▸ **What the task requires**:
Starting from the line containing "- [ ] Create entity resolution algorithms", write out the rest of the entries exactly, through the final line, including nothing else.

Data entries
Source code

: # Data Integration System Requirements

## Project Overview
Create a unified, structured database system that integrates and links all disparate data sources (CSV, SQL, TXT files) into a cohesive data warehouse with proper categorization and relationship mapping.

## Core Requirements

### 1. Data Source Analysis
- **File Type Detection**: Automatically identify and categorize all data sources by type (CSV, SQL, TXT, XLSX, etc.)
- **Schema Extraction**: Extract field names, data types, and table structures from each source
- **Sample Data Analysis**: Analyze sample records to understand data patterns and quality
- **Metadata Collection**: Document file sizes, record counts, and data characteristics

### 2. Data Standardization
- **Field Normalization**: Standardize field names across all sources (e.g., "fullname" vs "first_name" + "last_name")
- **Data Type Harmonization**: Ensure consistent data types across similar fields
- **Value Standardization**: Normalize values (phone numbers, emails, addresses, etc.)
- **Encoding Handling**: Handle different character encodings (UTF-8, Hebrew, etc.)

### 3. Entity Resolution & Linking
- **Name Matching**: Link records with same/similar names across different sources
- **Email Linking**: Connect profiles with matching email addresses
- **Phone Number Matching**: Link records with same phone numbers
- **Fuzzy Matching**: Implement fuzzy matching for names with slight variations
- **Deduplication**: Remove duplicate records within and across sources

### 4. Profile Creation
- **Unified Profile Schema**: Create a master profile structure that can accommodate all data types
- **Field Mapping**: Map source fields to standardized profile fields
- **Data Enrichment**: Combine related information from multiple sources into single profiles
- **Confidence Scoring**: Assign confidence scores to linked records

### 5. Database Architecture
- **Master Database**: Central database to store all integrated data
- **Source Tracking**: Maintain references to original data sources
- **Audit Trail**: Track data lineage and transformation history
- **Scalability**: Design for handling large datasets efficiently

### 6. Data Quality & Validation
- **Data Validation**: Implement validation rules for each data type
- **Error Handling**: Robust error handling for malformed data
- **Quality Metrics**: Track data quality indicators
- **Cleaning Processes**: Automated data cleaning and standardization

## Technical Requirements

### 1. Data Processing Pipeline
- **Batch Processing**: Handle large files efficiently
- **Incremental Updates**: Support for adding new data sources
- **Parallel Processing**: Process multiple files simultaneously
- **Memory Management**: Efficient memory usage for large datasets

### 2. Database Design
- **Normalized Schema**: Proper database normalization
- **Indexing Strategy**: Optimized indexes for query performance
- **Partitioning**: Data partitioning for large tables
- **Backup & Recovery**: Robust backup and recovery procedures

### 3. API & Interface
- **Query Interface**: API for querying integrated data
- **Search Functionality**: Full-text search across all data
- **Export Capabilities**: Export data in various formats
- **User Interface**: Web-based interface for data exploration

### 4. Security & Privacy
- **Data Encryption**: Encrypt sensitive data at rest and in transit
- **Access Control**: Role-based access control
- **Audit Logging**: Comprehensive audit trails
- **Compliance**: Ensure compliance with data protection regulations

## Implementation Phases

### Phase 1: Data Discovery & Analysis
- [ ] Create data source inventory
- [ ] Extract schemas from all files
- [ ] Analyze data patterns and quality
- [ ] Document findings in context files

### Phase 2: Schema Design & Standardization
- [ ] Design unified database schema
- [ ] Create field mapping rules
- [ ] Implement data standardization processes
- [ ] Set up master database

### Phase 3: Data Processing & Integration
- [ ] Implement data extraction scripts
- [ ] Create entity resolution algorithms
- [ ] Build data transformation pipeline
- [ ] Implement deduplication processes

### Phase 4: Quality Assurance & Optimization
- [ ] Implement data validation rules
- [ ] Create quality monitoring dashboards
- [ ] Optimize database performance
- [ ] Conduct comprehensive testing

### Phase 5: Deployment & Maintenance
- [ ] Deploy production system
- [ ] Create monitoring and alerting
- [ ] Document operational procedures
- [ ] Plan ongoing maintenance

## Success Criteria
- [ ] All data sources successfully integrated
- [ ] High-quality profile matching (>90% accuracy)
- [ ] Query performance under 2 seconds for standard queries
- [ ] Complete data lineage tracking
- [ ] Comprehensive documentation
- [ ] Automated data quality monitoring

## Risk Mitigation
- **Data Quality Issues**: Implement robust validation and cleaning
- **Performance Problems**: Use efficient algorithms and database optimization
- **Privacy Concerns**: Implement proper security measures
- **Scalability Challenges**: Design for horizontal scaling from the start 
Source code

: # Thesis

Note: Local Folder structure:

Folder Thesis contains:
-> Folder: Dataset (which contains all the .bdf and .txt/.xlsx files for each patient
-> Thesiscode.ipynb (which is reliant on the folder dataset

▸ **Completed exercise**:
- [ ] Create entity resolution algorithms
- [ ] Build data transformation pipeline
- [ ] Implement deduplication processes

### Phase 4: Quality Assurance & Optimization
- [ ] Implement data validation rules
- [ ] Create quality monitoring dashboards
- [ ] Optimize database performance
- [ ] Conduct comprehensive testing

### Phase 5: Deployment & Maintenance
- [ ] Deploy production system
- [ ] Create monitoring and alerting
- [ ] Document operational procedures
- [ ] Plan ongoing maintenance

## Success Criteria
- [ ] All data sources successfully integrated
- [ ] High-quality profile matching (>90% accuracy)
- [ ] Query performance under 2 seconds for standard queries
- [ ] Complete data lineage tracking
- [ ] Comprehensive documentation
- [ ] Automated data quality monitoring

## Risk Mitigation
- **Data Quality Issues**: Implement robust validation and cleaning
- **Performance Problems**: Use efficient algorithms and database optimization
- **Privacy Concerns**: Implement proper security measures
- **Scalability Challenges**: Design for horizontal scaling from the start 
Source code

: # Thesis

Note: Local Folder structure:

Folder Thesis contains:
-> Folder: Dataset (which contains all the .bdf and .txt/.xlsx files for each patient
-> Thesiscode.ipynb (which is reliant on the folder dataset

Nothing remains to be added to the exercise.